Before we get started, there are some things I’ll be noting. First of all, I’ll be referring to it as VAA. Second, plenty of research has been done on VAA of late, and most of the findings suggest there’s very little relevance in regards to offspeed and breaking balls. So I’ll be focusing on fastballs only. Lastly, while VAA is always a negative number, in this article, numbers will be written as a positive number so it’s easier to read.
What is VAA?
Trackman defines VAA as the following: How steeply up or down the ball enters the zone, reported as the angle in degrees, as the pitch crosses the front of home plate. A negative number means it is sloping downward, while a positive number (rare) means it is sloping upward.
How do we get VAA?
When talking about VAA, the most important thing to note is how important location is. It’s number one variable in TrackMan terms, is plate location height.

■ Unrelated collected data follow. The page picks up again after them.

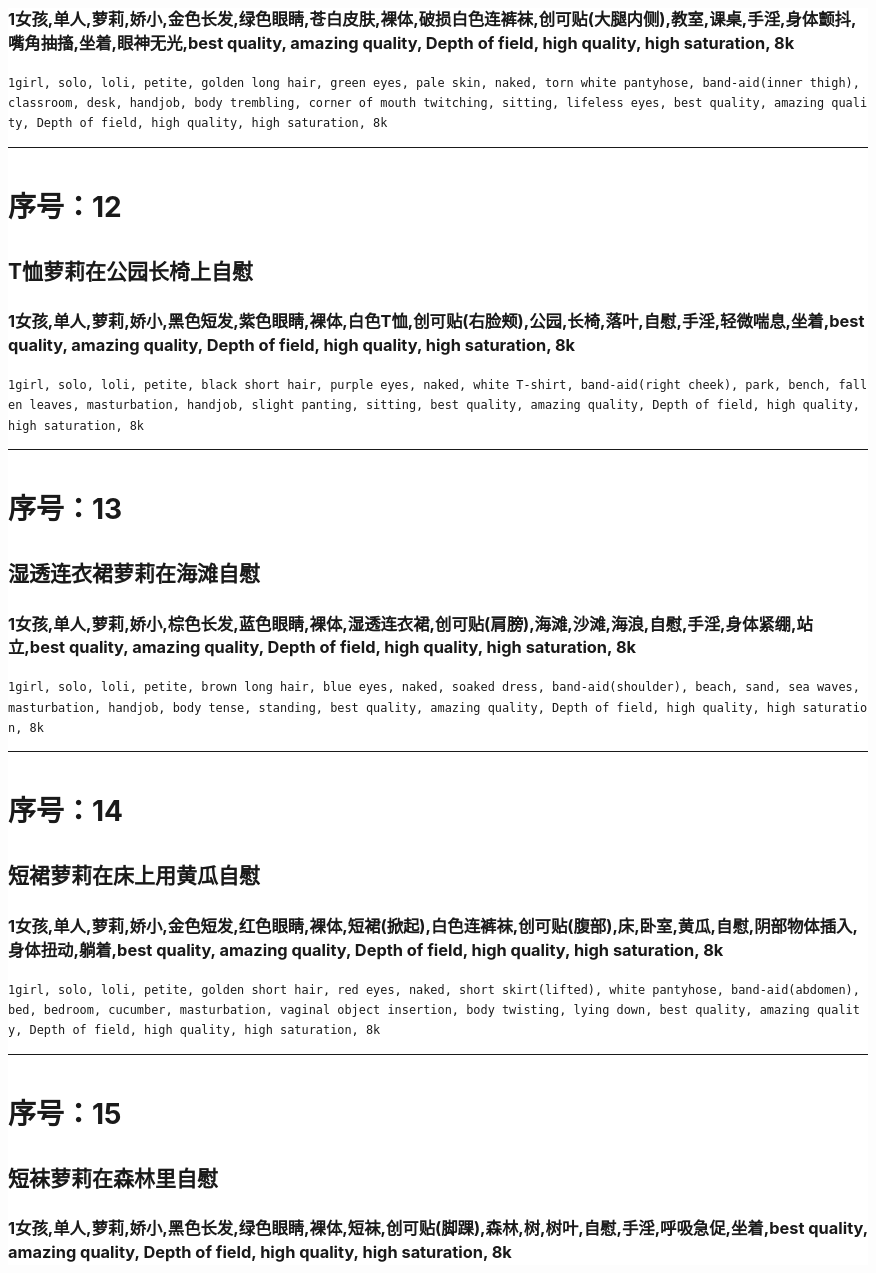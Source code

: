 ### 1女孩,单人,萝莉,娇小,金色长发,绿色眼睛,苍白皮肤,裸体,破损白色连裤袜,创可贴(大腿内侧),教室,课桌,手淫,身体颤抖,嘴角抽搐,坐着,眼神无光,best quality, amazing quality, Depth of field, high quality, high saturation, 8k
```
1girl, solo, loli, petite, golden long hair, green eyes, pale skin, naked, torn white pantyhose, band-aid(inner thigh), classroom, desk, handjob, body trembling, corner of mouth twitching, sitting, lifeless eyes, best quality, amazing quality, Depth of field, high quality, high saturation, 8k
```
---
# 序号：12
## T恤萝莉在公园长椅上自慰
### 1女孩,单人,萝莉,娇小,黑色短发,紫色眼睛,裸体,白色T恤,创可贴(右脸颊),公园,长椅,落叶,自慰,手淫,轻微喘息,坐着,best quality, amazing quality, Depth of field, high quality, high saturation, 8k
```
1girl, solo, loli, petite, black short hair, purple eyes, naked, white T-shirt, band-aid(right cheek), park, bench, fallen leaves, masturbation, handjob, slight panting, sitting, best quality, amazing quality, Depth of field, high quality, high saturation, 8k
```
---
# 序号：13
## 湿透连衣裙萝莉在海滩自慰
### 1女孩,单人,萝莉,娇小,棕色长发,蓝色眼睛,裸体,湿透连衣裙,创可贴(肩膀),海滩,沙滩,海浪,自慰,手淫,身体紧绷,站立,best quality, amazing quality, Depth of field, high quality, high saturation, 8k
```
1girl, solo, loli, petite, brown long hair, blue eyes, naked, soaked dress, band-aid(shoulder), beach, sand, sea waves, masturbation, handjob, body tense, standing, best quality, amazing quality, Depth of field, high quality, high saturation, 8k
```
---
# 序号：14
## 短裙萝莉在床上用黄瓜自慰
### 1女孩,单人,萝莉,娇小,金色短发,红色眼睛,裸体,短裙(掀起),白色连裤袜,创可贴(腹部),床,卧室,黄瓜,自慰,阴部物体插入,身体扭动,躺着,best quality, amazing quality, Depth of field, high quality, high saturation, 8k
```
1girl, solo, loli, petite, golden short hair, red eyes, naked, short skirt(lifted), white pantyhose, band-aid(abdomen), bed, bedroom, cucumber, masturbation, vaginal object insertion, body twisting, lying down, best quality, amazing quality, Depth of field, high quality, high saturation, 8k
```
---
# 序号：15
## 短袜萝莉在森林里自慰
### 1女孩,单人,萝莉,娇小,黑色长发,绿色眼睛,裸体,短袜,创可贴(脚踝),森林,树,树叶,自慰,手淫,呼吸急促,坐着,best quality, amazing quality, Depth of field, high quality, high saturation, 8k
```
```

The average VAA in college baseball for 2020 was 5.49°. When you expand it to just 2019, it’s 5.54°, and when you batch the two together, it’s 5.52°. With VAA though, averages are meaningless, unless it’s isolated to a specific quadrant of the strike zone. So here’s the average VAA by zone:
Knowing that on Trackman, the strike zone is between 1.5 to 3.5 feet above home plate. You can figure out that assuming every 0.665 feet above the strike zone, the average VAA will also decrease (technically it’ll increase as it’s measured as a negative number) about 0.68 degrees. This means every 0.1 foot above the strike zone, on average, a VAA will decrease around 0.082 degrees.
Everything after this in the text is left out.